Pékin a réagi avec fermeté, dénonçant une action qu’elle considère comme une violation grave du droit international et une atteinte à la souveraineté d’un État.
Dans une déclaration officielle, le ministère chinois des Affaires étrangères a affirmé ce lundi 22 décembre 2025, que la Chine s’oppose fermement aux sanctions unilatérales illicites, estimant qu’elles ne reposent sur aucun fondement juridique international et ne bénéficient d’aucune autorisation du Conseil de sécurité des Nations Unies.
Selon Pékin, ces mesures américaines vont à l’encontre des buts et principes de la Charte des Nations Unies, portent atteinte à la souveraineté et à la sécurité d’autres pays, et relèvent d’une politique d’unilatéralisme et d’intimidation.
Le chef de la diplomatie chinoise a également rappelé que le Venezuela a pleinement le droit de développer de manière indépendante des coopérations mutuellement avantageuses avec d’autres pays, sans ingérence extérieure.
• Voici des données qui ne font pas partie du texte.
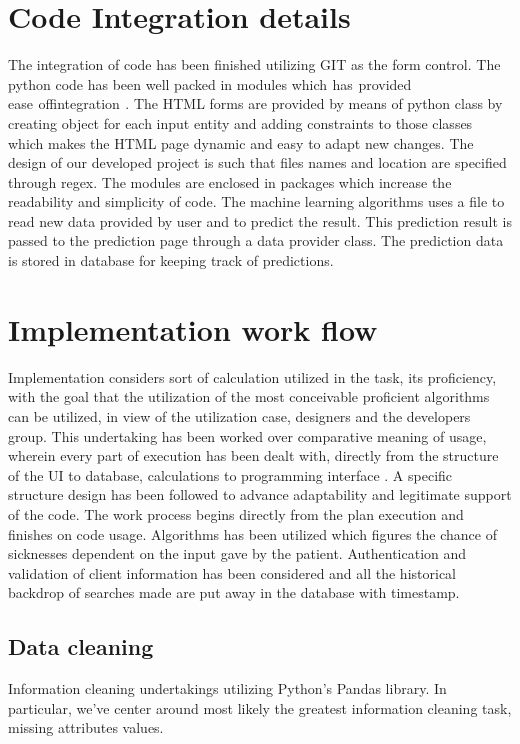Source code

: \documentclass[oneside,12pt]{Classes/VTU}
\begin{document}
	\section{Code Integration details}
	The integration of code has been finished utilizing GIT as the form control. The python code has been well packed in modules which\tiny\textcolor{white}{s}\normalsize has\tiny\textcolor{white}{s}\normalsize provided ease\tiny\textcolor{white}{s}\normalsize of\tiny\textcolor{white}{f}\normalsize integration\tiny\textcolor{white}{s}\normalsize . The HTML forms are provided by means of python class by creating object for each input entity and adding constraints to those classes which makes the HTML page dynamic and easy to adapt new changes. The design of our developed project is such that files names and location are specified through regex. The modules are enclosed in packages which increase the readability and simplicity of code. The machine learning algorithms uses a file to read new data provided by user and to predict the result. This prediction result is passed to the prediction page through a data provider class. The prediction data is stored in database for keeping track of predictions.
	
	\section{Implementation work flow}
	Implementation considers sort of calculation utilized in the task, its proficiency, with the goal that the utilization of the most conceivable proficient algorithms can be utilized, in view of the utilization case, designers and the developers group. This undertaking has been worked over comparative meaning of usage, wherein every part of execution has been dealt with, directly from the structure of the UI to database, calculations to programming interface . A specific structure design has been followed to advance adaptability and legitimate support of the code. The work process begins directly from the plan execution and finishes on code usage. Algorithms has been utilized which figures the chance of sicknesses dependent on the input gave by the patient. Authentication and validation of client information has been considered and all the historical backdrop of searches made are put away in the database with timestamp.
	\subsection{Data cleaning}
	Information cleaning undertakings utilizing Python's Pandas library. In particular, we've center around most likely the greatest information cleaning task, missing attributes values.
\end{document}
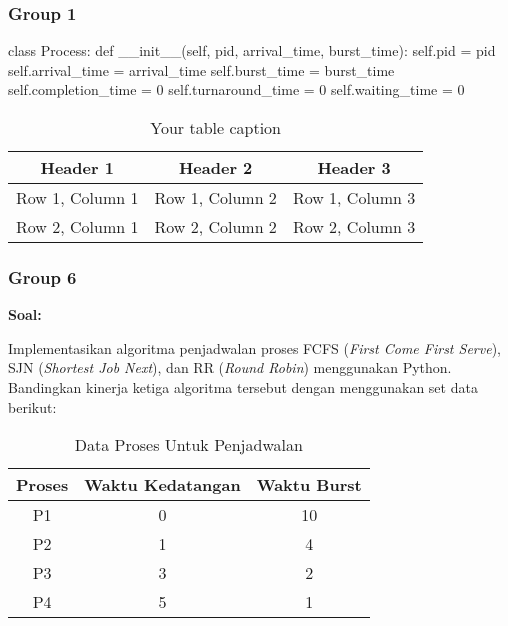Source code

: \documentclass[12pt]{article}
\begin{document}
\subsubsection{Group 1}
\begin{python}
    class Process:
    def __init__(self, pid, arrival_time, burst_time):
        self.pid = pid
        self.arrival_time = arrival_time
        self.burst_time = burst_time
        self.completion_time = 0
        self.turnaround_time = 0
        self.waiting_time = 0
\end{python}

\begin{table}[htbp] %
    \centering
    \begin{tabular}{|c|c|c|} %
    \hline
    Header 1 & Header 2 & Header 3 \\ %
    \hline
    Row 1, Column 1 & Row 1, Column 2 & Row 1, Column 3 \\ %
    \hline
    Row 2, Column 1 & Row 2, Column 2 & Row 2, Column 3 \\ %
    \hline
    \end{tabular}
    \caption{Your table caption} %
    \label{tab:your_label} %
\end{table}

\subsubsection{Group 6}
\textbf{Soal:}

Implementasikan algoritma penjadwalan proses FCFS (\textit{First Come First Serve}), SJN (\textit{Shortest Job Next}), dan RR (\textit{Round Robin}) menggunakan Python. Bandingkan kinerja ketiga algoritma tersebut dengan menggunakan set data berikut:
    \begin{table}[h] %
        \centering
        \begin{tabular}{|c|c|c|} %
        \hline
        Proses & Waktu Kedatangan & Waktu Burst \\ %
        \hline
        P1 & 0 & 10 \\ %
        \hline
        P2 & 1 & 4 \\ %
        \hline
        P3 & 3 & 2 \\
        \hline
        P4 & 5 & 1 \\
        \hline
        \end{tabular}
        \caption{Data Proses Untuk Penjadwalan} %
        \label{tab:Data Proses Untuk Penjadwalan} %
    \end{table}
\end{document}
Il a souligné que la position de Caracas, visant à défendre ses droits et intérêts légitimes, bénéficie selon lui de la compréhension et du soutien d’une large partie de la communauté internationale.
Cette nouvelle prise de position de la Chine illustre une fois de plus les profondes divergences géopolitiques entre Pékin et Washington, notamment sur la question des sanctions, du respect de la souveraineté des États et de l’ordre international.
Elle intervient dans un contexte de relations déjà tendues entre les grandes puissances, où chaque action est scrutée avec attention sur la scène mondiale.